I read Assistant to the Villain (kind of a fantasy rom com), Winter in New York, Door to Door Bookshop (super heartwarming if you love books and old people), and I’m reading Vera Wong’s Unsolicited Advice for Murderers.
QOTW: I only read a few romances a year because the tropes just grate. December tends to be my heaviest month on those. I am pretty much over WWII books unless they sound absolutely amazing. And I think I would love cli-fi books otherwise, but I am so freaked out over climate change and the implications it will have that I cannot bring myself to associate my greatest love (reading) with one of my biggest fears. I also can’t bring myself to read most 650+-page books. There are just too many books I want to get to! I have Wellness and Covenant of Water, but it never feels like the right time because the idea of reading two or three books in the same amount of time is more appealing.
Post by dearprudence on Dec 3, 2023 23:10:54 GMT -5
Finished Sweet Coriander and Kissing Kosher. I liked Kissing Kosher better, Sweet Coriander seemed too much like a draft.
Started listening to The Book Eaters about a...people (?) who get their nutrition and knowledge from eating books.
Started reading The Winter Garden about a woman's search for a magical garden that appeared to her as a child.

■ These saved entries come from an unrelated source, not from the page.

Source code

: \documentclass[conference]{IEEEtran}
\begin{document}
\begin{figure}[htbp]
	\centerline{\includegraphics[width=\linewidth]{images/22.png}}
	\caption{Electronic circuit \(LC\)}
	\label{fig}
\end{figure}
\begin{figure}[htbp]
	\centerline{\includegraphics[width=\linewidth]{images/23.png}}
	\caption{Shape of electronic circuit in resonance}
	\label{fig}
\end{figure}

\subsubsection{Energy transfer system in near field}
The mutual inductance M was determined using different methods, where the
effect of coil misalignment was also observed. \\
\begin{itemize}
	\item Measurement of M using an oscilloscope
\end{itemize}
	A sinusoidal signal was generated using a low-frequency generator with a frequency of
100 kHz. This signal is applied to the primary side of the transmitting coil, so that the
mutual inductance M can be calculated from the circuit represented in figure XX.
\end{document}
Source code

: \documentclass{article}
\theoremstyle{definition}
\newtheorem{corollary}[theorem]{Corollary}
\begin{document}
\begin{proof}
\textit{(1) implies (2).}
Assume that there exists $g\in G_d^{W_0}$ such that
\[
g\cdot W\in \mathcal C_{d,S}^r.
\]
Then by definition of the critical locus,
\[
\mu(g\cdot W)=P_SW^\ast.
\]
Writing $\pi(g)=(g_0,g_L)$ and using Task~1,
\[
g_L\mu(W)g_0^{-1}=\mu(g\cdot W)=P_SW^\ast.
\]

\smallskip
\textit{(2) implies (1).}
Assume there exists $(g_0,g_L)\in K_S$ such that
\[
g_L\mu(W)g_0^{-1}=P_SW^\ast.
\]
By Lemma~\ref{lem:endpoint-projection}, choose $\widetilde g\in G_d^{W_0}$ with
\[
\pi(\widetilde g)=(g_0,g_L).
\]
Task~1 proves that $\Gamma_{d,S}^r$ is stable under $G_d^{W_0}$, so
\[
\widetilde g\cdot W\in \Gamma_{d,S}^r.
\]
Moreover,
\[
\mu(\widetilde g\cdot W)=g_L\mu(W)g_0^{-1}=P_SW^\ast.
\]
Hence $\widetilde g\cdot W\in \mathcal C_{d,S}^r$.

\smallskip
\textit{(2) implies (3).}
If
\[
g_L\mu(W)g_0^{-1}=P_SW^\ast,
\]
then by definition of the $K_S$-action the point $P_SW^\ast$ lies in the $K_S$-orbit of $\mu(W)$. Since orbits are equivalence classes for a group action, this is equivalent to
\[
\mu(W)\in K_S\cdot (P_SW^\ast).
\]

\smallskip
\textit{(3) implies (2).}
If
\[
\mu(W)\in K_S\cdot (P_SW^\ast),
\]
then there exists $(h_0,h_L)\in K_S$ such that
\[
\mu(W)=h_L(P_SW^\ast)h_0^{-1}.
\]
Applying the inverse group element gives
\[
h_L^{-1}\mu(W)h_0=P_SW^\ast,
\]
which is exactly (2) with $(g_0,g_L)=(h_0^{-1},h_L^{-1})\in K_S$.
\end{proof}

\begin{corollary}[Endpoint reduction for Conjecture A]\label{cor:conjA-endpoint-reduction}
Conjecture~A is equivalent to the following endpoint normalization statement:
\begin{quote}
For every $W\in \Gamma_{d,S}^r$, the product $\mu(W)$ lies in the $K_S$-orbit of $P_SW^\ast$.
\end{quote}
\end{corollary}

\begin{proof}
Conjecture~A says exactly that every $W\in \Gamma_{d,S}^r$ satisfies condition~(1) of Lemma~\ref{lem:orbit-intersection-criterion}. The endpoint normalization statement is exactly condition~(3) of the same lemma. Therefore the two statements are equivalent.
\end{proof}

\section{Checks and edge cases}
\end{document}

QOTW: Are there topics, settings, types of characters, etc. that you tend to avoid when choosing books? For example, maybe you usually skip books set during WWII or you don’t generally pick books with characters who work at coffee shops. I'm terrible with this. As a general rule I avoid books dealing with trauma - I think I've mentioned this before, but I'm a super-empath, so when bad things happen, even to fictional characters I have a really hard time. Hamnet had me sleeping in my son's bed. In Thin Air had an entire airplane crew concerned about my uncontrollable crying.
Post by litskispeciality on Dec 4, 2023 12:32:18 GMT -5
I finished "I'm Glad My Mom Died" by Jennette McCurdy. I started "Bad Nurse". I somehow missed the Netflix show/doc?.
At the beginning of the year I had a lofty goal of 30 books, and right now I've completed 16. Hoping to finish up, and read new books to hit 20 by the EOY.
QOTW: I don't do a lot of historical fiction or romance novels. I read YA which has "romance", but not the same. Also never really got in to fantasy or most sci outside of maybe some Dystopian YA or the guy who wrote Project Hail Mary his name is escaping me right now.